▸ **Work to be completed**: Give back exactly the stretch of data below from the line holding "based in Bengaluru" through the line holding "Some of my skills", both ends included, and leave the remaining lines out.

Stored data
___

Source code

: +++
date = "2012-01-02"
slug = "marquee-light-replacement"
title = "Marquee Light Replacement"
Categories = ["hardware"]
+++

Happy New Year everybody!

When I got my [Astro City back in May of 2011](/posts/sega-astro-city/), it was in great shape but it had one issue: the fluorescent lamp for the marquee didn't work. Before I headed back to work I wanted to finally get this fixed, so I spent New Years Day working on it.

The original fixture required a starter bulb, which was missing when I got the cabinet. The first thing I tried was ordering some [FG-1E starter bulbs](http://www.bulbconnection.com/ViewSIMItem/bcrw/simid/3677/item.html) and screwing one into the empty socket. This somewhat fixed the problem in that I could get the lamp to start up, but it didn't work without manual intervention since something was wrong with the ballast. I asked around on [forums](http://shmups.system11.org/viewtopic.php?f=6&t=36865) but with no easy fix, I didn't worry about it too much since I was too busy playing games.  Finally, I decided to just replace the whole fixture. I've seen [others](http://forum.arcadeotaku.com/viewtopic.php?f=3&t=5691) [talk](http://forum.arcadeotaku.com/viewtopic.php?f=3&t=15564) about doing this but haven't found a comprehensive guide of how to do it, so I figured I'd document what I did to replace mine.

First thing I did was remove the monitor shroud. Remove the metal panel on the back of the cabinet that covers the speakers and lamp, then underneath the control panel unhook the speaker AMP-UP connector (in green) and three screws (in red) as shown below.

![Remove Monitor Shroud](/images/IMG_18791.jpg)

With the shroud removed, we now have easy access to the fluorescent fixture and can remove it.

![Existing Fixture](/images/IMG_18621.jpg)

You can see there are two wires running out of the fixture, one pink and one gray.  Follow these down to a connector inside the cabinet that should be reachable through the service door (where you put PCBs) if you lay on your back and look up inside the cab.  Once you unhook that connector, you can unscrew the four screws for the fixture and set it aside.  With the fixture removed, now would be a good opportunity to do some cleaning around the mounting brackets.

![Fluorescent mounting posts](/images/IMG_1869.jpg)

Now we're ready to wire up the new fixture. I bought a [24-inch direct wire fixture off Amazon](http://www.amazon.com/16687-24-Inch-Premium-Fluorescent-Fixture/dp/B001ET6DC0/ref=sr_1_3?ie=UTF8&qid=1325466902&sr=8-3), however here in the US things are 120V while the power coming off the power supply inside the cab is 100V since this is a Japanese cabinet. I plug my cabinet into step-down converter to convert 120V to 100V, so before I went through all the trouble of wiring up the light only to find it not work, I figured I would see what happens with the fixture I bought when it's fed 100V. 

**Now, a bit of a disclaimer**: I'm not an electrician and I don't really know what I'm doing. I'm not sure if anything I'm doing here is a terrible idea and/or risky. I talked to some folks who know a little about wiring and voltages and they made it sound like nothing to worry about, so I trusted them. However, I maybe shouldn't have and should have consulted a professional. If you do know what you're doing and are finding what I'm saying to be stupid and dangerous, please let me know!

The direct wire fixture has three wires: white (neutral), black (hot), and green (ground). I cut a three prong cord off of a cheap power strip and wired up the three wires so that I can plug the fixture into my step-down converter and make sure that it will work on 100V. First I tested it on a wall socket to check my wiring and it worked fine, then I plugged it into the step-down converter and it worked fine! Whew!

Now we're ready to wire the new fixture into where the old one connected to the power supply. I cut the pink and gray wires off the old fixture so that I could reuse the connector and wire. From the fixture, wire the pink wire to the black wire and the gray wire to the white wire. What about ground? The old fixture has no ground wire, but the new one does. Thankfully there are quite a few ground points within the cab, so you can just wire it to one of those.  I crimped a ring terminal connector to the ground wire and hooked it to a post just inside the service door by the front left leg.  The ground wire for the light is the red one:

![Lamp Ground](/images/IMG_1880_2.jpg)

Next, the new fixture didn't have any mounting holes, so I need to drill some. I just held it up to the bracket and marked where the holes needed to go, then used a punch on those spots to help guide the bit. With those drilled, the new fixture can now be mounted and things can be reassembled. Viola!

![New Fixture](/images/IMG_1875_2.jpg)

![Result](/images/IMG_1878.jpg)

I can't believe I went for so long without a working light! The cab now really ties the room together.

___

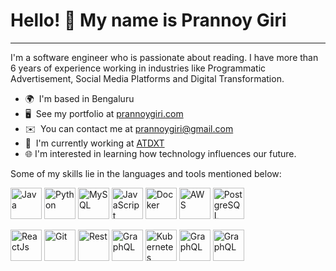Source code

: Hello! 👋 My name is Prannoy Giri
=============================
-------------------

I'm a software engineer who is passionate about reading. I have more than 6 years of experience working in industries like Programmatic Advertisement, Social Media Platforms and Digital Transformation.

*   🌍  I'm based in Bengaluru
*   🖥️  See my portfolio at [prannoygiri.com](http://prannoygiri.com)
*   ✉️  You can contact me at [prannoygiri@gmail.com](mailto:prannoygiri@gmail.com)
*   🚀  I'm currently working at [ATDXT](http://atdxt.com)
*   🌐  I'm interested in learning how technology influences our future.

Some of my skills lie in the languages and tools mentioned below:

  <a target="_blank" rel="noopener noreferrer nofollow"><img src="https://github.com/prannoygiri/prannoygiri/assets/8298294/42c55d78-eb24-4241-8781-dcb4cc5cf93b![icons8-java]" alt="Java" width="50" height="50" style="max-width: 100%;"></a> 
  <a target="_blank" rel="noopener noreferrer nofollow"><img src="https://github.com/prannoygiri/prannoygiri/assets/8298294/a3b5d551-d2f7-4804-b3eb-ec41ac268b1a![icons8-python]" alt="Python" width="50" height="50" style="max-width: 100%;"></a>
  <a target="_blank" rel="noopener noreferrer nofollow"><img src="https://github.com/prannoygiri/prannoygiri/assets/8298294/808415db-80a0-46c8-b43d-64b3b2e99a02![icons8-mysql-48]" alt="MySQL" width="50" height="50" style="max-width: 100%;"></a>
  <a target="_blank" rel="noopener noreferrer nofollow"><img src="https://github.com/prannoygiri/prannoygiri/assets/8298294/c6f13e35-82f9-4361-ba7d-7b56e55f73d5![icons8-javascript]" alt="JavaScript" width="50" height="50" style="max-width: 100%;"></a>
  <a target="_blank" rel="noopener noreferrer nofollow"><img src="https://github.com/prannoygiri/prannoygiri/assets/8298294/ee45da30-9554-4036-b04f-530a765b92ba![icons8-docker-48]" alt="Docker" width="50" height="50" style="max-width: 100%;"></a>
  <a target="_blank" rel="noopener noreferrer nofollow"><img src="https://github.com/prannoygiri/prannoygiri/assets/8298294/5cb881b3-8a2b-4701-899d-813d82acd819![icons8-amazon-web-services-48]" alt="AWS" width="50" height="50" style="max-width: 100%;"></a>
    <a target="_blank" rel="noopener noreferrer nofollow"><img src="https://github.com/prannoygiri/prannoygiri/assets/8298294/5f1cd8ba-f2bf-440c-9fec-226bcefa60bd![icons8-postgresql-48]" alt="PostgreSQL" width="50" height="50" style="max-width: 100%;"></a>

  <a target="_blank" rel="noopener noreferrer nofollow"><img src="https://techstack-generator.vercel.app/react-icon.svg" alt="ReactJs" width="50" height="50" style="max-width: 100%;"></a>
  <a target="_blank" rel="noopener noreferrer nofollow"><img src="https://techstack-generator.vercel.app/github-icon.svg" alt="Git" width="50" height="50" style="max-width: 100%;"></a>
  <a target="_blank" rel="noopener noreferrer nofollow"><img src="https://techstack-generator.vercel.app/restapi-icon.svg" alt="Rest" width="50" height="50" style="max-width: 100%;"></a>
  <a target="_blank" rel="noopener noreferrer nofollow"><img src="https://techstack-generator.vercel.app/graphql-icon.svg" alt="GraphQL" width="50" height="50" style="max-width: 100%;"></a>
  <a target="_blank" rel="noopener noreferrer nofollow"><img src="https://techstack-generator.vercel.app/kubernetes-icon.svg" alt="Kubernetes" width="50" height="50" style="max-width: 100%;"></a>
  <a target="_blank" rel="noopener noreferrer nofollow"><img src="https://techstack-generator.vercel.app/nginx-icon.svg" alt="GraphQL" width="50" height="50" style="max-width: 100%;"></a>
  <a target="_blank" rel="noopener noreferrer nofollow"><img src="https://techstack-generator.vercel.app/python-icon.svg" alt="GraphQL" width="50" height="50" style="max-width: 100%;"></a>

___

▸ **Your solution**:
*   🌍  I'm based in Bengaluru
*   🖥️  See my portfolio at [prannoygiri.com](http://prannoygiri.com)
*   ✉️  You can contact me at [prannoygiri@gmail.com](mailto:prannoygiri@gmail.com)
*   🚀  I'm currently working at [ATDXT](http://atdxt.com)
*   🌐  I'm interested in learning how technology influences our future.

Some of my skills lie in the languages and tools mentioned below:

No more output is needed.